Data records
◇ ◇ ◇ ◇

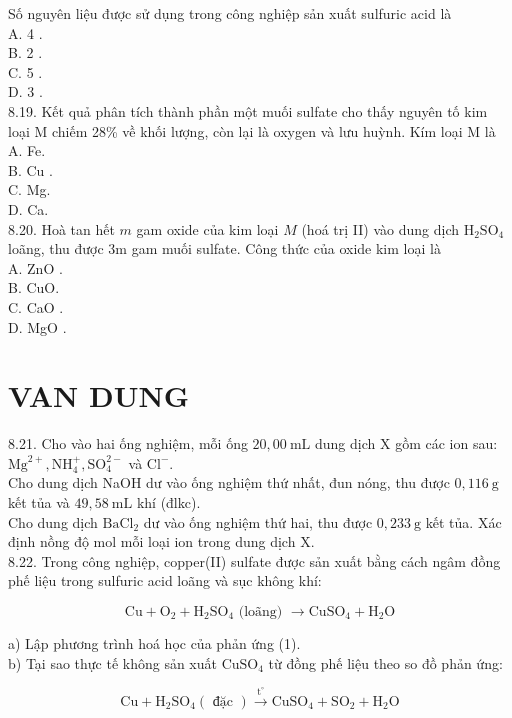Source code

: \documentclass[10pt]{article}
\begin{document}
Số nguyên liệu được sử dụng trong công nghiệp sản xuất sulfuric acid là\\
A. 4 .\\
B. 2 .\\
C. 5 .\\
D. 3 .\\
8.19. Kết quả phân tích thành phần một muối sulfate cho thấy nguyên tố kim loại M chiếm 28\% về khối lượng, còn lại là oxygen và lưu huỳnh. Kím loại M là\\
A. Fe.\\
B. Cu .\\
C. Mg.\\
D. Ca.\\
8.20. Hoà tan hết $m$ gam oxide của kim loại $M$ (hoá trị II) vào dung dịch $\mathrm{H}_{2} \mathrm{SO}_{4}$ loãng, thu được 3m gam muối sulfate. Công thức của oxide kim loại là\\
A. ZnO .\\
B. CuO.\\
C. CaO .\\
D. MgO .

\section*{VAN DUNG}
8.21. Cho vào hai ống nghiệm, mỗi ống $20,00 \mathrm{~mL}$ dung dịch X gồm các ion sau: $\mathrm{Mg}^{2+}, \mathrm{NH}_{4}^{+}, \mathrm{SO}_{4}^{2-}$ và $\mathrm{Cl}^{-}$.\\
Cho dung dịch NaOH dư vào ống nghiệm thứ nhất, đun nóng, thu được $0,116 \mathrm{~g}$ kết tủa và $49,58 \mathrm{~mL}$ khí (đlkc).\\
Cho dung dịch $\mathrm{BaCl}_{2}$ dư vào ống nghiệm thứ hai, thu được $0,233 \mathrm{~g}$ kết tủa. Xác định nồng độ mol mỗi loại ion trong dung dịch X.\\
8.22. Trong công nghiệp, copper(II) sulfate được sản xuất bằng cách ngâm đồng phế liệu trong sulfuric acid loãng và sục không khí:


\begin{equation*}
\mathrm{Cu}+\mathrm{O}_{2}+\mathrm{H}_{2} \mathrm{SO}_{4} \text { (loãng) } \longrightarrow \mathrm{CuSO}_{4}+\mathrm{H}_{2} \mathrm{O} \tag{1}
\end{equation*}


a) Lập phương trình hoá học của phản ứng (1).\\
b) Tại sao thực tế không sản xuất $\mathrm{CuSO}_{4}$ từ đồng phế liệu theo so đồ phản ứng:


\begin{equation*}
\mathrm{Cu}+\mathrm{H}_{2} \mathrm{SO}_{4}(\text { đặc }) \xrightarrow{\mathrm{t}^{\circ}} \mathrm{CuSO}_{4}+\mathrm{SO}_{2}+\mathrm{H}_{2} \mathrm{O} \tag{2}
\end{equation*}
\end{document}
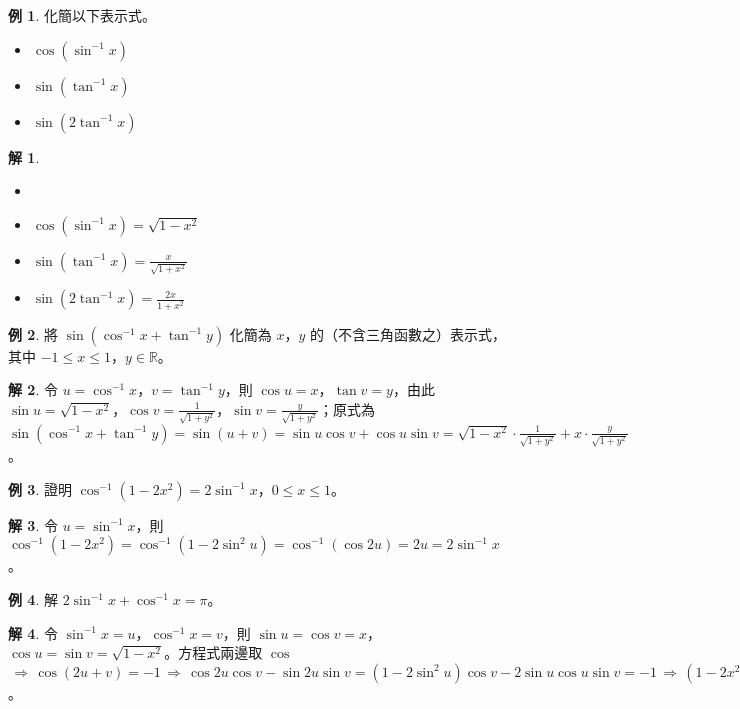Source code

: \documentclass[12pt]{extarticle}
\newcommand{\ds}{\displaystyle}
\newcommand{\ie}{\,\Longrightarrow\,}
\theoremstyle{definition}
\newtheorem*{ex}{例}
\newtheorem*{sol}{解}
\newcommand{\myline}{\noindent\makebox[\linewidth]{\rule{\paperwidth}{0.4pt}}}
\begin{document}
\begin{ex} 化簡以下表示式。
  \begin{itemize}\setlength\itemsep{0em}
    \item $\cos(\sin^{-1} x)$
    \item $\sin(\tan^{-1} x)$
    \item $\sin(2\tan^{-1} x)$
  \end{itemize}
\end{ex}

\begin{sol} 
  \begin{itemize}\setlength\itemsep{0em}
    \item[]
    \item $\ds\cos(\sin^{-1} x) = \sqrt{1 - x^2}$
    \item $\ds\sin(\tan^{-1} x) = \frac{x}{\sqrt{1 + x^2}}$
    \item $\ds\sin(2\tan^{-1} x) = \frac{2x}{1 + x^2}$
  \end{itemize}
\end{sol}

\begin{ex}
  將 $\ds \sin(\cos^{-1} x + \tan^{-1}y)$ 化簡為 $x$，$y$ 的（不含三角函數之）表示式，其中 $-1\leqslant x\leqslant 1$，$y\in\mathbb{R}$。
\end{ex}

\begin{sol}
  令 $\ds u =\cos^{-1}x$，$\ds v=\tan^{-1} y$，則 $\cos u = x$，$\tan v = y$，由此 $\ds\sin u = \sqrt{1 - x^2}$，$\ds\cos v = \frac{1}{\sqrt{1 + y^2}}$，$\ds\sin v = \frac{y}{\sqrt{1 + y^2}}$；原式為 $\ds\sin(\cos^{-1} x + \tan^{-1}y) = \sin(u + v) = \sin u\cos v + \cos u\sin v = \sqrt{1 - x^2}\cdot\frac{1}{\sqrt{1 + y^2}} + x\cdot\frac{y}{\sqrt{1 + y^2}}$。
\end{sol}

\begin{ex}
  證明 $\ds\cos^{-1}(1 - 2x^2) = 2\sin^{-1}x$，$0\leqslant x\leqslant 1$。
\end{ex}

\begin{sol}
  令 $\ds u = \sin^{-1}x$，則 $\ds\cos^{-1}(1 - 2x^2) = \cos^{-1}(1 - 2\sin^2u) = \cos^{-1}(\cos 2u) = 2u = 2\sin^{-1}x$。
\end{sol}

\begin{ex}
  解 $\ds2\sin^{-1} x + \cos^{-1}x = \pi$。
\end{ex}

\begin{sol}
  令 $\ds\sin^{-1}x = u$，$\ds\cos^{-1}x = v$，則 $\ds\sin u = \cos v = x$，$\ds\cos u = \sin v = \sqrt{1 - x^2}$。方程式兩邊取 $\cos$ $\ds\ie\cos(2u + v) = -1 \ie \cos2u\cos v - \sin2u\sin v = (1 - 2\sin^2u)\cos v - 2\sin u\cos u\sin v = -1 \ie (1 - 2x^2)x - 2 x(1 - x^2) = -1 \ie x = 1$。
\end{sol}

\myline

%
%
\end{document}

◇ ◇ ◇ ◇

Description of the task
Lines holding "muối" in the material above are to be reported.

Answer to this task
8.19. Kết quả phân tích thành phần một muối sulfate cho thấy nguyên tố kim loại M chiếm 28\% về khối lượng, còn lại là oxygen và lưu huỳnh. Kím loại M là\\
8.20. Hoà tan hết $m$ gam oxide của kim loại $M$ (hoá trị II) vào dung dịch $\mathrm{H}_{2} \mathrm{SO}_{4}$ loãng, thu được 3m gam muối sulfate. Công thức của oxide kim loại là\\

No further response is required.